**MATERIALS PROVIDED**:
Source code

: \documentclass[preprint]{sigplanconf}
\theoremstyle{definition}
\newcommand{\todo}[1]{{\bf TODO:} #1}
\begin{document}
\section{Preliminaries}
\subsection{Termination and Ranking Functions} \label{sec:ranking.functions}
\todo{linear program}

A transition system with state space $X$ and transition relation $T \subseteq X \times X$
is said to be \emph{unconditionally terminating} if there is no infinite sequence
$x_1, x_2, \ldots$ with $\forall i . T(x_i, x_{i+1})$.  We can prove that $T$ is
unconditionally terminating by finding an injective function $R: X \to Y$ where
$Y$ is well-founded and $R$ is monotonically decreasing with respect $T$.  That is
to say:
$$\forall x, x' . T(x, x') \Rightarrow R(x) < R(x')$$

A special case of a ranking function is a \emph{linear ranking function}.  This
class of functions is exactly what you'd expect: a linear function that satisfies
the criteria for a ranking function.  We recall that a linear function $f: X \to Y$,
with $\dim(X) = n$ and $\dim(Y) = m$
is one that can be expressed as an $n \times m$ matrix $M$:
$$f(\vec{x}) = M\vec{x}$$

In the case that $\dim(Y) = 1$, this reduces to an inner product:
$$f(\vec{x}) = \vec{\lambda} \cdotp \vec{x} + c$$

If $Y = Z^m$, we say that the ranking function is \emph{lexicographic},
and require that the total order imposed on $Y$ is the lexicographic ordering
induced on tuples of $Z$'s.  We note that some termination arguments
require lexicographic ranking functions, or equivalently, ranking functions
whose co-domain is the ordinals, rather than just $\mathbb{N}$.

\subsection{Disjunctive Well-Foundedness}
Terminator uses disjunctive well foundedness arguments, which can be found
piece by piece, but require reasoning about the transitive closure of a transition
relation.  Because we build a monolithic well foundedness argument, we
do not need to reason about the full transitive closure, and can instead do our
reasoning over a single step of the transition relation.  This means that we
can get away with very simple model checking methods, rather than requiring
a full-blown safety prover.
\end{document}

---

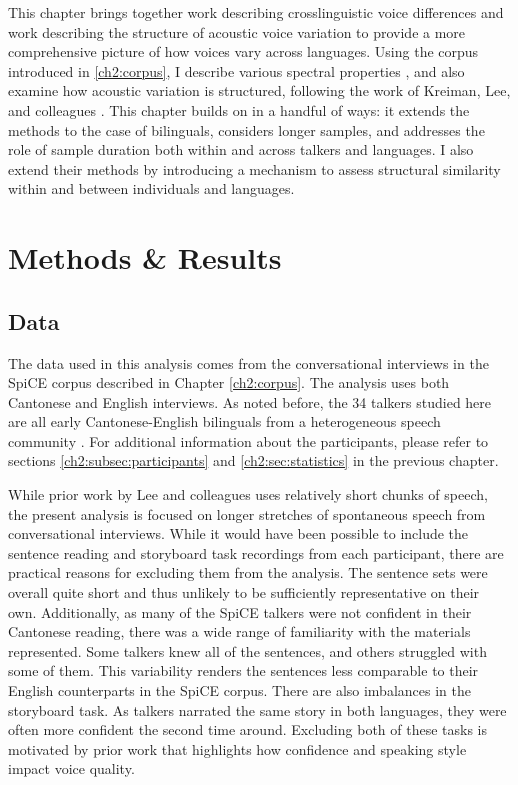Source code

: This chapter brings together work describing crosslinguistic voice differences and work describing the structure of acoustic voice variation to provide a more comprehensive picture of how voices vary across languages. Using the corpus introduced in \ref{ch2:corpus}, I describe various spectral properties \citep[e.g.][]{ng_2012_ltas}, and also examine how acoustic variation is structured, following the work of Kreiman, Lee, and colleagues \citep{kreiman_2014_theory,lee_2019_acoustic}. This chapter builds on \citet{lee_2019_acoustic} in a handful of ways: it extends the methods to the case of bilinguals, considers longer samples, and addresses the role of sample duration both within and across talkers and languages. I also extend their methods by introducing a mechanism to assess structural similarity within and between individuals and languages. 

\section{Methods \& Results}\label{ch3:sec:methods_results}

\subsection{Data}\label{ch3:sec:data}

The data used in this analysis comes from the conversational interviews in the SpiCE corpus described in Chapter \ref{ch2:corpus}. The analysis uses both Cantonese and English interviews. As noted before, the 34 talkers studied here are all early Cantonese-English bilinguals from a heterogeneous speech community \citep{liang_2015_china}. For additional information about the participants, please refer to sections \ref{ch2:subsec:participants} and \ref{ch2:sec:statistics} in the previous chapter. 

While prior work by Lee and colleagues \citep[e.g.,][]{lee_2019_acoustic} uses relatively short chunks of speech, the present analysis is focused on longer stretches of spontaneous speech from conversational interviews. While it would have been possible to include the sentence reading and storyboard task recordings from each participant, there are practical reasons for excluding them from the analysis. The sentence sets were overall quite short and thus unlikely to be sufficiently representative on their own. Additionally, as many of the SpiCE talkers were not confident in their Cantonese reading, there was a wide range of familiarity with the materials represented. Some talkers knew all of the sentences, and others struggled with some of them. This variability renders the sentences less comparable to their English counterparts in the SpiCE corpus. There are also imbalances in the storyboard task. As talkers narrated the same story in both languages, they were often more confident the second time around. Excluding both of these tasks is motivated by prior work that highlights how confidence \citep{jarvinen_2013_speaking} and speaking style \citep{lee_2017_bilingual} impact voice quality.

**WHAT TO WORK ON**: How many lines above include the word "functions"? Answer with the number alone.

**SOLVED PROBLEM**: 3